Er wolle nicht abstreiten, dass es "vollkommen rechtswidrige und zu ahndende Übergriffe polizeilicher Gewalt" gebe, sagte Andreas Grün, Landesvorsitzender der Gewerkschaft der Polizei in Hessen. Tatsache sei aber auch, dass Polizisten einer höheren Gewaltbereitschaft ausgesetzt seien.

Andreas Grün im Gespräch mit Ann-Kathrin Büüsker | 30.07.2019
Andreas Grün, Vorsitzender des hessischen Landesverbandes der Gewerkschaft der Polizei, GdP, (19.2.2016).
Andreas Grün, Vorsitzender des hessischen Landesverbandes der Gewerkschaft der Polizei (GdP), sieht die Polizei nach wie vor als Spiegel der Gesellschaft (dpa / picture alliance / Roland Holschneider )
Ann-Kathrin Büüsker In Deutschland gibt es deutlich mehr Gewalt durch Polizistinnen und Polizisten, als tatsächlich offiziell erfasst wird. Zu diesem Ergebnis kommt eine Befragung der Ruhr-Uni Bochum, über die "ARD" und "Spiegel" berichten. Über Ursachen und Umgang mit Polizeigewalt kann ich jetzt mit Andreas Grün sprechen, er ist Landesvorsitzender der Gewerkschaft der Polizei in Hessen. Einen schönen guten Morgen!
Andreas Grün: Guten Morgen!
Büüsker: Herr Grün, können sich Polizisten in Deutschland alles erlauben?
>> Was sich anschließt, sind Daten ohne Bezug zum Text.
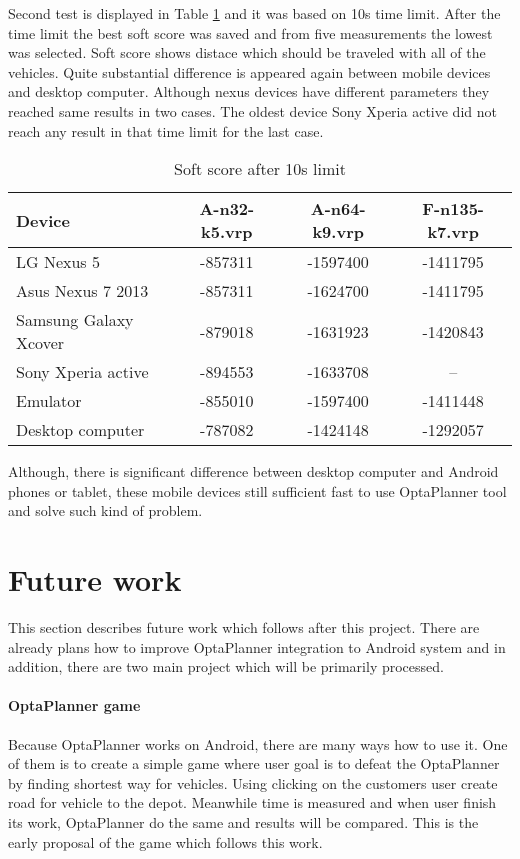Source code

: Second test is displayed in Table \ref{ScoreLimitTable} and it was based on 10s time limit. After the time limit the
best soft score was saved and from five measurements the lowest was selected. Soft score shows distace which should be
traveled with all of the vehicles. Quite substantial difference is appeared again between mobile devices and desktop
computer. Although nexus devices have different parameters they reached same results in two cases. The oldest device
Sony Xperia active did not reach any result in that time limit for the last case.

\begin {table}[h!]
    \begin{tabular}{|l|c|c|c|}
        \hline
        \textbf{Device} &
        \textbf{A-n32-k5.vrp} &
        \textbf{A-n64-k9.vrp} &
        \textbf{F-n135-k7.vrp} \\ \hline \hline
        LG Nexus 5            & -857311 & -1597400 & -1411795 \\ \hline
        Asus Nexus 7 2013     & -857311 & -1624700 & -1411795 \\ \hline
        Samsung Galaxy Xcover & -879018 & -1631923 & -1420843 \\ \hline
        Sony Xperia active    & -894553 & -1633708 & --       \\ \hline
        Emulator              & -855010 & -1597400 & -1411448 \\ \hline
        Desktop computer      & -787082 & -1424148 & -1292057 \\ \hline
    \end{tabular}
    \centering
    \caption{Soft score after 10s limit}
    \label{ScoreLimitTable}
\end{table}

Although, there is significant difference between desktop computer and Android phones or tablet, these mobile devices
still sufficient fast to use OptaPlanner tool and solve such kind of problem.

\section{Future work}\label{FutureWorkSection}
This section describes future work which follows after this project. There are already plans how to improve OptaPlanner
integration to Android system and in addition, there are two main project which will be primarily processed.

\paragraph{OptaPlanner game}
Because OptaPlanner works on Android, there are many ways how to use it. One of them is to create a simple game where user
goal is to defeat the OptaPlanner by finding shortest way for vehicles. Using clicking on the customers user create road
for vehicle to the depot. Meanwhile time is measured and when user finish its work, OptaPlanner do the same and results
will be compared. This is the early proposal of the game which follows this work.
Grün: Nein, sie können sich mitnichten alles erlauben. Die Polizei in Deutschland, so wie wir sie als Gewerkschaft der Polizei verstehen – als rechtsstaatliche, zivile Bürgerpolizei –, handelt streng nach Gesetz. Das sind die Vorgaben und nichts anderes.
Büüsker: Aber wie können Sie sich dann diese aktuellen Zahlen erklären?
Grün: Nun, ob diese Zahlen tatsächlich so sind, wie sie dargestellt sind, dass es Abertausende von polizeilichen gewalttätigen Übergriffen gibt, das möchte ich mal dahingestellt lassen. Dagegen spricht auch, dass die Polizei bei der Bevölkerung, bei der Vertrauenswürdigkeit der Berufe, bei allen Umfragen auf Platz eins, zwei oder drei liegt. Von daher, sage ich mal, können wir gar keine prügelnde Truppe sein, die wie dargestellt Tausende, Abertausende von Gewalttaten gegen die Bürger begeht, und die Bürger uns gleichzeitig in diese hohen Maße das Vertrauen schenken.
Büüsker: Herr Grün, jetzt spitzen Sie aber auch gerade sehr, sehr zu. Es sprach ja niemand von einer prügelnden Truppe, sondern es geht darum, konkrete Gewaltfälle ganz klar zu benennen, was man ja auch tun muss, um das Vertrauen der Bürgerinnen und Bürger in die Truppe herzustellen.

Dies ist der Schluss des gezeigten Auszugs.